*** Block opens ***

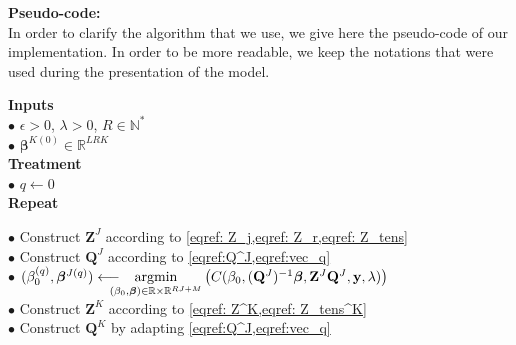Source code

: \documentclass[10pt]{article}
\begin{document}
{\fontsize{12}{8}\selectfont \noindent \textbf{Pseudo-code:}}\\[1 pt] 
In order to clarify the algorithm that we use, we give here the pseudo-code of our implementation. In order to be more readable, we keep the notations that were used during the presentation of the model.\\[5 pt]
\newpage
\begin{mdframed}[leftmargin=0cm, rightmargin=4cm]
\noindent \textbf{Inputs}\\
\phantom{a}\hspace{5 pt} $\bullet$ $\epsilon >0$, $\lambda >0$, $R \in \mathbb{N}^{*}$\\[2 pt]
\phantom{a}\hspace{5 pt} $\bullet$ $\bm{\beta}^{K(0)} \in \mathbb{R}^{LRK}$\\[4 pt]
\textbf{Treatment}\\
\phantom{a}\hspace{5 pt} $\bullet$ $q \leftarrow 0$\\[2 pt]
\phantom{a}\hspace{5 pt}  \textbf{Repeat}\\[2 pt]
\phantom{a}\hspace{22 pt} $\bullet$ Construct $\mathbf{Z}^J$ according to \cref{eqref: Z_j,eqref: Z_r,eqref: Z_tens}\\[2 pt]
\phantom{a}\hspace{25 pt} $\bullet$ Construct $\mathbf{Q}^J$ according to \cref{eqref:Q^J,eqref:vec_q}\\[2 pt]
\phantom{a}\hspace{25 pt}  $\bullet$ $(\beta_0^{(q)}, \bm{\beta}^{J {(q)}}) \longleftarrow \hspace{-10 pt} \underset{(\beta_0, \bm{\beta}) \in \mathbb{R} \times \mathbb{R}^{RJ + M}}{\text{argmin}} \left( C(\beta_0, (\mathbf{Q}^J)^{-1}\bm{\beta},\mathbf{Z}^J \mathbf{Q}^J, \mathbf{y}, \lambda) \right)$\\[2 pt]
\phantom{a}\hspace{25 pt} $\bullet$ Construct $\mathbf{Z}^K$ according to \cref{eqref: Z^K,eqref: Z_tens^K}\\[3 pt]
\phantom{a}\hspace{25 pt} $\bullet$ Construct $\mathbf{Q}^K$ by adapting \cref{eqref:Q^J,eqref:vec_q}\\[2 pt]

\end{mdframed}
\end{document}
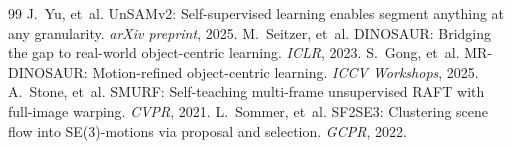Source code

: \documentclass{article}
\begin{document}
\begin{thebibliography}{99}
 J.~Yu, et~al. UnSAMv2: Self-supervised learning enables segment anything at any granularity. \emph{arXiv preprint}, 2025.
 M.~Seitzer, et~al. DINOSAUR: Bridging the gap to real-world object-centric learning. \emph{ICLR}, 2023.
 S.~Gong, et~al. MR-DINOSAUR: Motion-refined object-centric learning. \emph{ICCV Workshops}, 2025.
 A.~Stone, et~al. SMURF: Self-teaching multi-frame unsupervised RAFT with full-image warping. \emph{CVPR}, 2021.
 L.~Sommer, et~al. SF2SE3: Clustering scene flow into SE(3)-motions via proposal and selection. \emph{GCPR}, 2022.
\end{thebibliography}
\end{document}
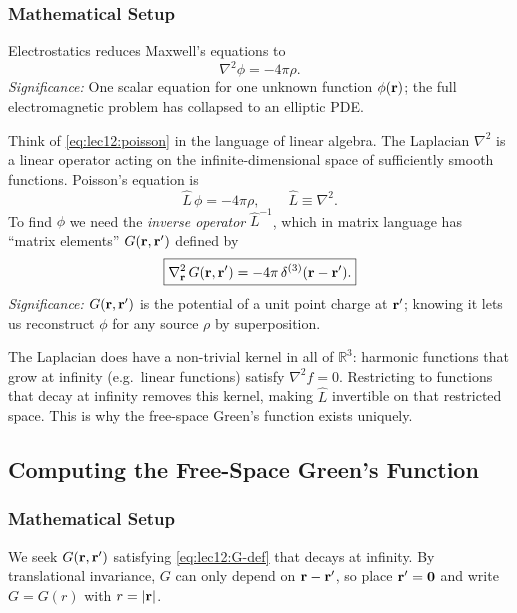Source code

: \subsubsection*{Mathematical Setup}
Electrostatics reduces Maxwell's equations to
\begin{equation}\label{eq:lec12:poisson}
  \boxed{
    \nabla^2 \phi = -4\pi\rho .
  }
\end{equation}
\textit{Significance:} One scalar equation for one unknown function $\phi(\br)$;
the full electromagnetic problem has collapsed to an elliptic PDE.

Think of \eqref{eq:lec12:poisson} in the language of linear algebra.  The Laplacian
$\nabla^2$ is a linear operator acting on the infinite-dimensional space of sufficiently
smooth functions.  Poisson's equation is
\begin{equation}\label{eq:lec12:operator-form}
  \hat{L}\,\phi = -4\pi\rho,
  \qquad
  \hat{L} \equiv \nabla^2 .
\end{equation}
To find $\phi$ we need the \emph{inverse operator} $\hat{L}^{-1}$, which in matrix language
has ``matrix elements'' $G(\br,\br')$ defined by
\begin{equation}\label{eq:lec12:G-def}
  \boxed{
    \nabla^2_{\br}\, G(\br,\br') = -4\pi\,\delta^{(3)}(\br - \br') .
  }
\end{equation}
\textit{Significance:} $G(\br,\br')$ is the potential of a unit point charge at $\br'$; knowing it
lets us reconstruct $\phi$ for any source $\rho$ by superposition.

\begin{remark}
  The Laplacian does have a non-trivial kernel in all of $\mathbb{R}^3$: harmonic functions
  that grow at infinity (e.g.\ linear functions) satisfy $\nabla^2 f = 0$.  Restricting to
  functions that decay at infinity removes this kernel, making $\hat{L}$ invertible on that
  restricted space.  This is why the free-space Green's function exists uniquely.
\end{remark}

\subsection{Computing the Free-Space Green's Function}\label{subsec:lec12-greens-function}

\subsubsection*{Mathematical Setup}
We seek $G(\br,\br')$ satisfying \eqref{eq:lec12:G-def} that decays at infinity.
By translational invariance, $G$ can only depend on $\br - \br'$, so place $\br' = \mathbf{0}$
and write $G = G(r)$ with $r = |\br|$.

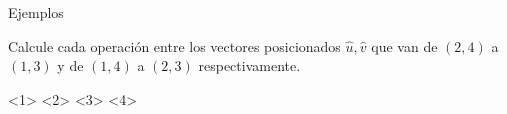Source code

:     \begin{frame}{}
        \begin{figure}
            \centering
        \end{figure}
    \end{frame}
    \begin{frame}{Ejemplos}
        \begin{example}
            Calcule cada operación entre los vectores posicionados $\hat{u},\hat{v}$ que van de $(2,4)$ a $(1,3)$ y de $(1,4)$ a $(2,3)$ respectivamente.
            \begin{itemize}
                <1>
                <2>
                <3>
                <4>
            \end{itemize}
        \end{example}
    \end{frame}
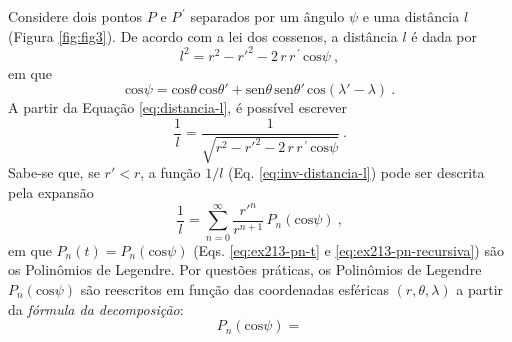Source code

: \documentclass[10pt,a4paper,fleqn]{article}
\begin{document}
Considere dois pontos $P$ e $P^{\,\prime}$ separados por um ângulo $\psi$ e
uma distância $l$ (Figura \ref{fig:fig3}). De acordo com a lei dos cossenos,
a distância $l$ é dada por
\begin{equation}
l^{2} = r^{2} - r'^{2} - 2 \, r \, r^{\,\prime} \, \text{cos}\psi \: ,
\label{eq:distancia-l}
\end{equation}
em que
\begin{equation}
\text{cos}\psi = \text{cos}\theta \, \text{cos}\theta' + 
                 \text{sen}\theta \, \text{sen}\theta' \, \text{cos}(\lambda' - \lambda) \: .
\label{eq:cos-psi}
\end{equation}
A partir da Equação \ref{eq:distancia-l}, é possível escrever
\begin{equation}
\dfrac{1}{l} = \dfrac{1}{\sqrt{r^{2} - r'^{2} - 2 \, r \, r^{\,\prime} \, \text{cos}\psi}} \: .
\label{eq:inv-distancia-l}
\end{equation}
Sabe-se que, se $r' < r$, a função $1/l$ (Eq. \ref{eq:inv-distancia-l}) pode
ser descrita pela expansão
\begin{equation}
\dfrac{1}{l} = \sum_{n=0}^{\infty} \dfrac{r'^{n}}{r^{n+1}} \, P_{n}(\text{cos}\psi) \: ,
\label{eq:inv-distancia-l-Pn}
\end{equation}
em que $P_{n}(t) = P_{n}(\text{cos}\psi)$ (Eqs. \ref{eq:ex213-pn-t} e \ref{eq:ex213-pn-recursiva})
são os Polinômios de Legendre. Por questões práticas, os Polinômios de Legendre 
$P_{n}(\text{cos}\psi)$ são reescritos em função das coordenadas esféricas 
$(r, \theta, \lambda)$ a partir da \textit{fórmula da decomposição}:
\begin{equation}
P_{n}(\text{cos}\psi) = 
\label{eq:formula-decomposicao}
\end{equation}
\end{document}
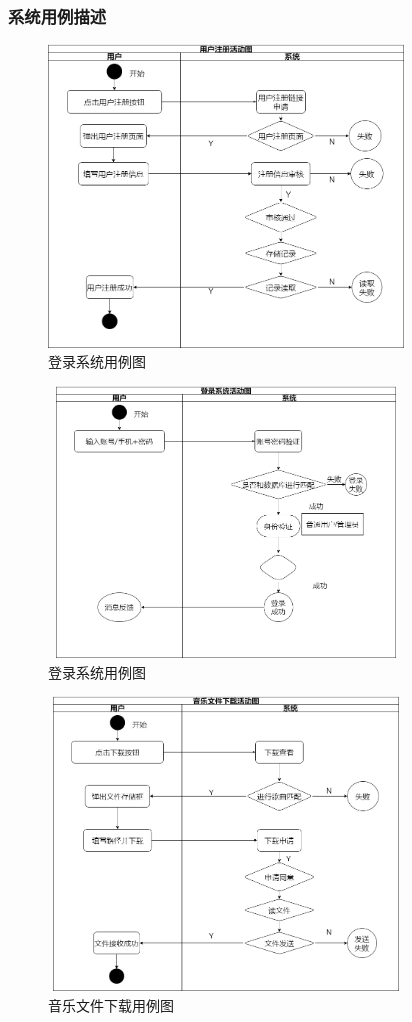 \documentclass[UTF8,14pt]{article}
\numberwithin{figure}{subsubsection}
\numberwithin{table}{subsubsection}
\begin{document}
\subsubsection{系统用例描述}
\vspace*{-1cm}
\begin{figure}[H]
	\centering
	\includegraphics[width=9.41cm,height=8.03cm]{用例图4.png}
	\caption{登录系统用例图}
\end{figure}
\vspace*{-1cm}
\begin{figure}[H]
	\centering
	\includegraphics[width=9.41cm,height=7.2cm]{用例1.png}
	\caption{登录系统用例图}
\end{figure}
\vspace*{-1cm}
\begin{figure}[H]
	\centering
	\includegraphics[width=9.41cm,height=7.8cm]{用例图2.png}
	\caption{音乐文件下载用例图}
\end{figure}
\end{document}
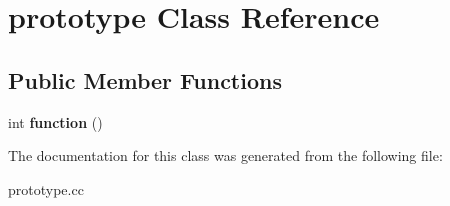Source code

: \hypertarget{classprototype}{\section{prototype \-Class \-Reference}
\label{classprototype}
}
\subsection*{\-Public \-Member \-Functions}
\begin{DoxyCompactItemize}
\item 
\hypertarget{classprototype_a35595c02ee1bc2b9b6714361649024f3}{int {\bfseries function} ()}\label{classprototype_a35595c02ee1bc2b9b6714361649024f3}

\end{DoxyCompactItemize}


\-The documentation for this class was generated from the following file\-:\begin{DoxyCompactItemize}
\item 
prototype.\-cc\end{DoxyCompactItemize}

*** Block closes ***

* **Task details**
Would you show each line of the material above that contains the string "linear"?

* **Task result**
Think of \eqref{eq:lec12:poisson} in the language of linear algebra.  The Laplacian
$\nabla^2$ is a linear operator acting on the infinite-dimensional space of sufficiently
  that grow at infinity (e.g.\ linear functions) satisfy $\nabla^2 f = 0$.  Restricting to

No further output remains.